Below are some entries; set them all down exactly.
........
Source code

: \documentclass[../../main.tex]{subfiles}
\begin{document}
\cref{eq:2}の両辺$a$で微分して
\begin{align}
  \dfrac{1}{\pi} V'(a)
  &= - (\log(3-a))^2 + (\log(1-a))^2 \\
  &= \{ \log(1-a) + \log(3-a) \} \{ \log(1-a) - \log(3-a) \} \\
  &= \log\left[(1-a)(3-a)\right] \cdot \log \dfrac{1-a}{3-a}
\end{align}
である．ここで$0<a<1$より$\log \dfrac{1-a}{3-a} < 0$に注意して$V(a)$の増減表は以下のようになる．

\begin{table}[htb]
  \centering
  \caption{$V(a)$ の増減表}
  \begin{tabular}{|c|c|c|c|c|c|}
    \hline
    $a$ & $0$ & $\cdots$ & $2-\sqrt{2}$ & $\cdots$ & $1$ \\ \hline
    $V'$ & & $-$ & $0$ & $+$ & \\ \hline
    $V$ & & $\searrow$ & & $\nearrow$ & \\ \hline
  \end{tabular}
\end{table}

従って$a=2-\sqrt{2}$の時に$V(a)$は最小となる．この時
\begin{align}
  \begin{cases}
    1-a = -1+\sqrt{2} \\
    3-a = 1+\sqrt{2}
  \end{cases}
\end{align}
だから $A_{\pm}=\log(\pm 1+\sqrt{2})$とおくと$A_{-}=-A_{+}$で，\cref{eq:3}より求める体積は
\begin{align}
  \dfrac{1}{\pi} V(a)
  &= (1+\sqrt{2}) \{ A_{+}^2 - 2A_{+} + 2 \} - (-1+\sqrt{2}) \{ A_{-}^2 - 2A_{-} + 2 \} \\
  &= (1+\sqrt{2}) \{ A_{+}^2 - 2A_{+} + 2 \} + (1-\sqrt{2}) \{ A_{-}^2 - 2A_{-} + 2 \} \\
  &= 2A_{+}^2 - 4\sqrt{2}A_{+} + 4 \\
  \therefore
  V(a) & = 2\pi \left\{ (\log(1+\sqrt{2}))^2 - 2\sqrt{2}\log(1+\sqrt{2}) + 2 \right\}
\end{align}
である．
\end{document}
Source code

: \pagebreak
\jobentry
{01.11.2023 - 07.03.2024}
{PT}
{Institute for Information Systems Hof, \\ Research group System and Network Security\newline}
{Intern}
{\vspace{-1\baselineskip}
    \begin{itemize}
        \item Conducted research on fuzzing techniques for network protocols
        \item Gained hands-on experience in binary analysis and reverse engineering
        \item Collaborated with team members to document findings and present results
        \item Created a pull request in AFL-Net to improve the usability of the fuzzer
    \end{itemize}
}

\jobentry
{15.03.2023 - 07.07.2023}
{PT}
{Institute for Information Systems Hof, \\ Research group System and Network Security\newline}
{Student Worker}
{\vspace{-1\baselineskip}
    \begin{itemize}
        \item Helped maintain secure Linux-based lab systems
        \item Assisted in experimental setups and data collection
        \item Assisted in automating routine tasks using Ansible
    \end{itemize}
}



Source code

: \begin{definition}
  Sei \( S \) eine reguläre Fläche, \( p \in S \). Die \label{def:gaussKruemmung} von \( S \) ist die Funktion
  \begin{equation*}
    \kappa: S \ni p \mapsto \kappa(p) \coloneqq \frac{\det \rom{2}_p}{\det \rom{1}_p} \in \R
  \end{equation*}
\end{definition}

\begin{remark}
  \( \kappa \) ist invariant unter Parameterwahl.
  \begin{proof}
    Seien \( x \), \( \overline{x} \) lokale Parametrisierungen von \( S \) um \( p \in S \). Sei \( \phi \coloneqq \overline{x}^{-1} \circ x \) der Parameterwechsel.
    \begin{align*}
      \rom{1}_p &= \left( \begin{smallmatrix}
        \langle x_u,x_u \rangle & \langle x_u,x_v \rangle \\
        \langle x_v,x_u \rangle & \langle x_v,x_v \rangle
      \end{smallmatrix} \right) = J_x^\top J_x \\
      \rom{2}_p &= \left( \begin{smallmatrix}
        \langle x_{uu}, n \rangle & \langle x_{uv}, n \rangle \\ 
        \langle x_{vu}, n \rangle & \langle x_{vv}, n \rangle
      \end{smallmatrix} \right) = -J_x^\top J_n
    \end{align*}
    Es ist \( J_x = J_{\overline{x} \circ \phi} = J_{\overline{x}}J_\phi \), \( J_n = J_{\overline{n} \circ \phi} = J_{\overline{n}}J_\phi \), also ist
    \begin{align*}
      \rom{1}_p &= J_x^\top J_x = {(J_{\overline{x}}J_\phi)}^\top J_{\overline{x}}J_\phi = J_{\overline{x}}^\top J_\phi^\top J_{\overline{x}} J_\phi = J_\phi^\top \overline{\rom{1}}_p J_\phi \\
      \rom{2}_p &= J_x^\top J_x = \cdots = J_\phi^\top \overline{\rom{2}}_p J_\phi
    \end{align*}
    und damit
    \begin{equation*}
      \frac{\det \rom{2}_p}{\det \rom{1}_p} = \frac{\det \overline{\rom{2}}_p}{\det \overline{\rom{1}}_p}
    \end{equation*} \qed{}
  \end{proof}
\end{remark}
........
- _Output below_:
Source code

: \documentclass[../../main.tex]{subfiles}
\begin{document}
\cref{eq:2}の両辺$a$で微分して
\begin{align}
  \dfrac{1}{\pi} V'(a)
  &= - (\log(3-a))^2 + (\log(1-a))^2 \\
  &= \{ \log(1-a) + \log(3-a) \} \{ \log(1-a) - \log(3-a) \} \\
  &= \log\left[(1-a)(3-a)\right] \cdot \log \dfrac{1-a}{3-a}
\end{align}
である．ここで$0<a<1$より$\log \dfrac{1-a}{3-a} < 0$に注意して$V(a)$の増減表は以下のようになる．

\begin{table}[htb]
  \centering
  \caption{$V(a)$ の増減表}
  \begin{tabular}{|c|c|c|c|c|c|}
    \hline
    $a$ & $0$ & $\cdots$ & $2-\sqrt{2}$ & $\cdots$ & $1$ \\ \hline
    $V'$ & & $-$ & $0$ & $+$ & \\ \hline
    $V$ & & $\searrow$ & & $\nearrow$ & \\ \hline
  \end{tabular}
\end{table}

従って$a=2-\sqrt{2}$の時に$V(a)$は最小となる．この時
\begin{align}
  \begin{cases}
    1-a = -1+\sqrt{2} \\
    3-a = 1+\sqrt{2}
  \end{cases}
\end{align}
だから $A_{\pm}=\log(\pm 1+\sqrt{2})$とおくと$A_{-}=-A_{+}$で，\cref{eq:3}より求める体積は
\begin{align}
  \dfrac{1}{\pi} V(a)
  &= (1+\sqrt{2}) \{ A_{+}^2 - 2A_{+} + 2 \} - (-1+\sqrt{2}) \{ A_{-}^2 - 2A_{-} + 2 \} \\
  &= (1+\sqrt{2}) \{ A_{+}^2 - 2A_{+} + 2 \} + (1-\sqrt{2}) \{ A_{-}^2 - 2A_{-} + 2 \} \\
  &= 2A_{+}^2 - 4\sqrt{2}A_{+} + 4 \\
  \therefore
  V(a) & = 2\pi \left\{ (\log(1+\sqrt{2}))^2 - 2\sqrt{2}\log(1+\sqrt{2}) + 2 \right\}
\end{align}
である．
\end{document}
Source code

: \pagebreak
\jobentry
{01.11.2023 - 07.03.2024}
{PT}
{Institute for Information Systems Hof, \\ Research group System and Network Security\newline}
{Intern}
{\vspace{-1\baselineskip}
    \begin{itemize}
        \item Conducted research on fuzzing techniques for network protocols
        \item Gained hands-on experience in binary analysis and reverse engineering
        \item Collaborated with team members to document findings and present results
        \item Created a pull request in AFL-Net to improve the usability of the fuzzer
    \end{itemize}
}

\jobentry
{15.03.2023 - 07.07.2023}
{PT}
{Institute for Information Systems Hof, \\ Research group System and Network Security\newline}
{Student Worker}
{\vspace{-1\baselineskip}
    \begin{itemize}
        \item Helped maintain secure Linux-based lab systems
        \item Assisted in experimental setups and data collection
        \item Assisted in automating routine tasks using Ansible
    \end{itemize}
}



Source code

: \begin{definition}
  Sei \( S \) eine reguläre Fläche, \( p \in S \). Die \label{def:gaussKruemmung} von \( S \) ist die Funktion
  \begin{equation*}
    \kappa: S \ni p \mapsto \kappa(p) \coloneqq \frac{\det \rom{2}_p}{\det \rom{1}_p} \in \R
  \end{equation*}
\end{definition}

\begin{remark}
  \( \kappa \) ist invariant unter Parameterwahl.
  \begin{proof}
    Seien \( x \), \( \overline{x} \) lokale Parametrisierungen von \( S \) um \( p \in S \). Sei \( \phi \coloneqq \overline{x}^{-1} \circ x \) der Parameterwechsel.
    \begin{align*}
      \rom{1}_p &= \left( \begin{smallmatrix}
        \langle x_u,x_u \rangle & \langle x_u,x_v \rangle \\
        \langle x_v,x_u \rangle & \langle x_v,x_v \rangle
      \end{smallmatrix} \right) = J_x^\top J_x \\
      \rom{2}_p &= \left( \begin{smallmatrix}
        \langle x_{uu}, n \rangle & \langle x_{uv}, n \rangle \\ 
        \langle x_{vu}, n \rangle & \langle x_{vv}, n \rangle
      \end{smallmatrix} \right) = -J_x^\top J_n
    \end{align*}
    Es ist \( J_x = J_{\overline{x} \circ \phi} = J_{\overline{x}}J_\phi \), \( J_n = J_{\overline{n} \circ \phi} = J_{\overline{n}}J_\phi \), also ist
    \begin{align*}
      \rom{1}_p &= J_x^\top J_x = {(J_{\overline{x}}J_\phi)}^\top J_{\overline{x}}J_\phi = J_{\overline{x}}^\top J_\phi^\top J_{\overline{x}} J_\phi = J_\phi^\top \overline{\rom{1}}_p J_\phi \\
      \rom{2}_p &= J_x^\top J_x = \cdots = J_\phi^\top \overline{\rom{2}}_p J_\phi
    \end{align*}
    und damit
    \begin{equation*}
      \frac{\det \rom{2}_p}{\det \rom{1}_p} = \frac{\det \overline{\rom{2}}_p}{\det \overline{\rom{1}}_p}
    \end{equation*} \qed{}
  \end{proof}
\end{remark}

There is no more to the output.